--- DATASET ---

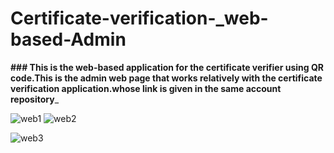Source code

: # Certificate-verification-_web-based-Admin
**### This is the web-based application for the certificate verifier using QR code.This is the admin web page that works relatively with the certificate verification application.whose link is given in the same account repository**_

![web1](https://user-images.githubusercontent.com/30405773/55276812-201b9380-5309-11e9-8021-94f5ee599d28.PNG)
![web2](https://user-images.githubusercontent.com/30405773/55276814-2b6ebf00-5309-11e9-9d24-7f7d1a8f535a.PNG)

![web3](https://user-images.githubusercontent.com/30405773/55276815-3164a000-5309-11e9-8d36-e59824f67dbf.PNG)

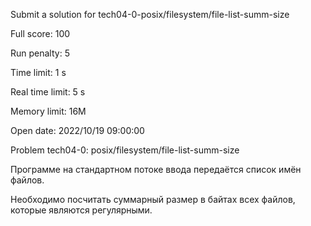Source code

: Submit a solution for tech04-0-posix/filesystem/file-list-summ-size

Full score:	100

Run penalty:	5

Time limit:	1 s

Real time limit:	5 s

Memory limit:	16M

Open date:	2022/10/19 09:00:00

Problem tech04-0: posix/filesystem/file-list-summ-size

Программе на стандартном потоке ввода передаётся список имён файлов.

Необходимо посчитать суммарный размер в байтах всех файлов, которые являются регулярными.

---
--- DATASET ---

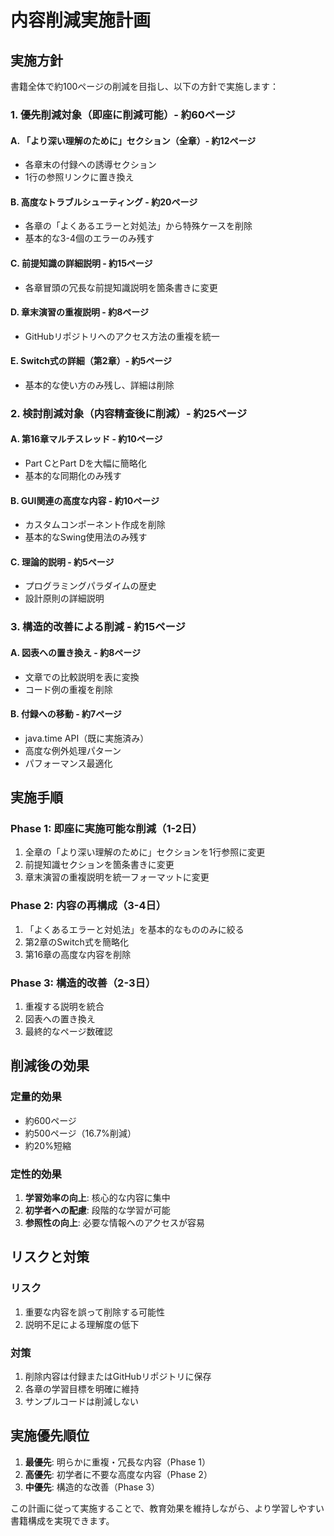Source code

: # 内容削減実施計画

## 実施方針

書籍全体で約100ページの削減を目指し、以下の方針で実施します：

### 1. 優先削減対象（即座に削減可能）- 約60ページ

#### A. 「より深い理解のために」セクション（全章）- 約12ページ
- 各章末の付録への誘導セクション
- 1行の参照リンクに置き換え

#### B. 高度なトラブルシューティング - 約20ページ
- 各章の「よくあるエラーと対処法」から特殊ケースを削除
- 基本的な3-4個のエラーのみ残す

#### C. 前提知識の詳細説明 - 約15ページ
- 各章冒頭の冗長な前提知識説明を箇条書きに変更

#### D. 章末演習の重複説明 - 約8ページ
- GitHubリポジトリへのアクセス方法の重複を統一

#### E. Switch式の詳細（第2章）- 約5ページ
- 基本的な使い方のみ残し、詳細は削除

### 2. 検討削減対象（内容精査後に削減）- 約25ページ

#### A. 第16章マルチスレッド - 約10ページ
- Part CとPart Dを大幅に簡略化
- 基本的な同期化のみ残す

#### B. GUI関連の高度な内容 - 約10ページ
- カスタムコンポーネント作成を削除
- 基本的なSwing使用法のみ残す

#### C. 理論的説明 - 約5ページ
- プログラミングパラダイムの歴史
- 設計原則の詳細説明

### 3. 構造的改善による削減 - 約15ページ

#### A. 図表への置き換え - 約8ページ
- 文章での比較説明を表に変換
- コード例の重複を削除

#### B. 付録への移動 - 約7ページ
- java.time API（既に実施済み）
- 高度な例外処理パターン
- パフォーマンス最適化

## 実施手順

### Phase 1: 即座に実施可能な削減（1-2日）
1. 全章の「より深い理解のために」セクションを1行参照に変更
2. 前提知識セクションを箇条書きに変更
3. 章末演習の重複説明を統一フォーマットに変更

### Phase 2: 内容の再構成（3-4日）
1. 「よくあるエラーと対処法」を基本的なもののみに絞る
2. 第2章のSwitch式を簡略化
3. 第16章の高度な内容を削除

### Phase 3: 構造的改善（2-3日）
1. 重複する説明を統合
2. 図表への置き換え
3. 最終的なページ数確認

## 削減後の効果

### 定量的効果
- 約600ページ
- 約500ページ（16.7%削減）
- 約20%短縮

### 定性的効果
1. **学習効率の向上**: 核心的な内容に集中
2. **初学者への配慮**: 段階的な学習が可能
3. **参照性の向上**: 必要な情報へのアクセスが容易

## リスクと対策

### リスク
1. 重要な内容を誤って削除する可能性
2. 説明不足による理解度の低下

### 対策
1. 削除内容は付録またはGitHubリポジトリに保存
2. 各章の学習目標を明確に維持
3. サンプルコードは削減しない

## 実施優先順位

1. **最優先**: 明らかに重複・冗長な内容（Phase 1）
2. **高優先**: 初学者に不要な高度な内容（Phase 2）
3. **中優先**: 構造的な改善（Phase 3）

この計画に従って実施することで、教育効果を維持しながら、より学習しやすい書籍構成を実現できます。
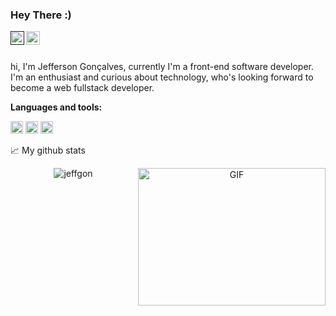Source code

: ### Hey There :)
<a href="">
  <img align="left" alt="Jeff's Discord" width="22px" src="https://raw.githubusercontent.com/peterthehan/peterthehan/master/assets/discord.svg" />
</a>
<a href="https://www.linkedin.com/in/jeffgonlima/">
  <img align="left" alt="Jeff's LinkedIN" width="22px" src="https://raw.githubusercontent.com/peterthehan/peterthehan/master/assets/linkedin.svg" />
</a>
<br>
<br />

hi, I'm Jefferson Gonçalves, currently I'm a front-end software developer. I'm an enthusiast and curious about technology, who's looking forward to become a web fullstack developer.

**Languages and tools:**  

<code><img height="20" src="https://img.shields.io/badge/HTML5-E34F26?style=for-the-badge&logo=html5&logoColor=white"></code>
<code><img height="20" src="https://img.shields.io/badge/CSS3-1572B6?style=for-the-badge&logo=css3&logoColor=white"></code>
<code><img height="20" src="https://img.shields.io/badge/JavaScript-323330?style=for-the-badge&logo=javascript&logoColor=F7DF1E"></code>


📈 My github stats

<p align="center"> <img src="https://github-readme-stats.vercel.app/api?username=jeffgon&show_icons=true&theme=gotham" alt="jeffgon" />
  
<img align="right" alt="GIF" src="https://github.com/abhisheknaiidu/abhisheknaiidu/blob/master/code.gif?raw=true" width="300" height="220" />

---
--- DATASET ---

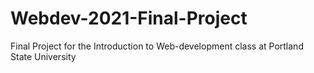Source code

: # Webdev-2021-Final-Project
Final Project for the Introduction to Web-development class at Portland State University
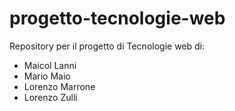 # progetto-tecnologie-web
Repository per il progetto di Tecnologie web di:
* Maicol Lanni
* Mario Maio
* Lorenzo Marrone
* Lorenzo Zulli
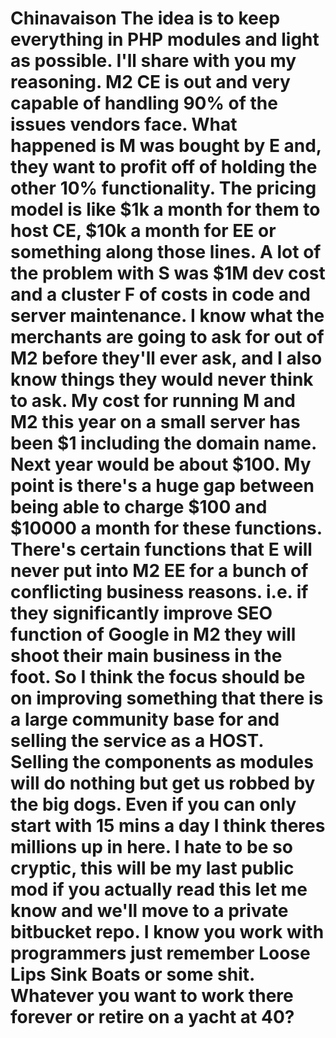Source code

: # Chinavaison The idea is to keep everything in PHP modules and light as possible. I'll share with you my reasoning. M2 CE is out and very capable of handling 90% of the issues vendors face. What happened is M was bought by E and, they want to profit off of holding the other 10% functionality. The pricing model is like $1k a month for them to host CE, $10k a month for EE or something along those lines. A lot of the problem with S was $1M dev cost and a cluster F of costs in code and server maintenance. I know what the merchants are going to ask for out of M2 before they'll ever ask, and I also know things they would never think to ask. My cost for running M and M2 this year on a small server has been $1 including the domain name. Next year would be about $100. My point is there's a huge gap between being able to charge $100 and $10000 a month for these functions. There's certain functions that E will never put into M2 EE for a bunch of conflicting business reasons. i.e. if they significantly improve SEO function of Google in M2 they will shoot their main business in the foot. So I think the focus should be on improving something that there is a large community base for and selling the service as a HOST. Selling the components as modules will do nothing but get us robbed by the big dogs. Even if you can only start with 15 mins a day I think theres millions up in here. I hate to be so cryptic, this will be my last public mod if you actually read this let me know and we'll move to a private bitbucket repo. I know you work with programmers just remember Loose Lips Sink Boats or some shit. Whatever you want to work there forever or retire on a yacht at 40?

---

▶ [INSTRUCTIONS TO FOLLOW] The lines that mention the word "href" should be pulled from the records above.

▶ [ANSWER TO THIS PROBLEM]
<a href="">
<a href="https://www.linkedin.com/in/jeffgonlima/">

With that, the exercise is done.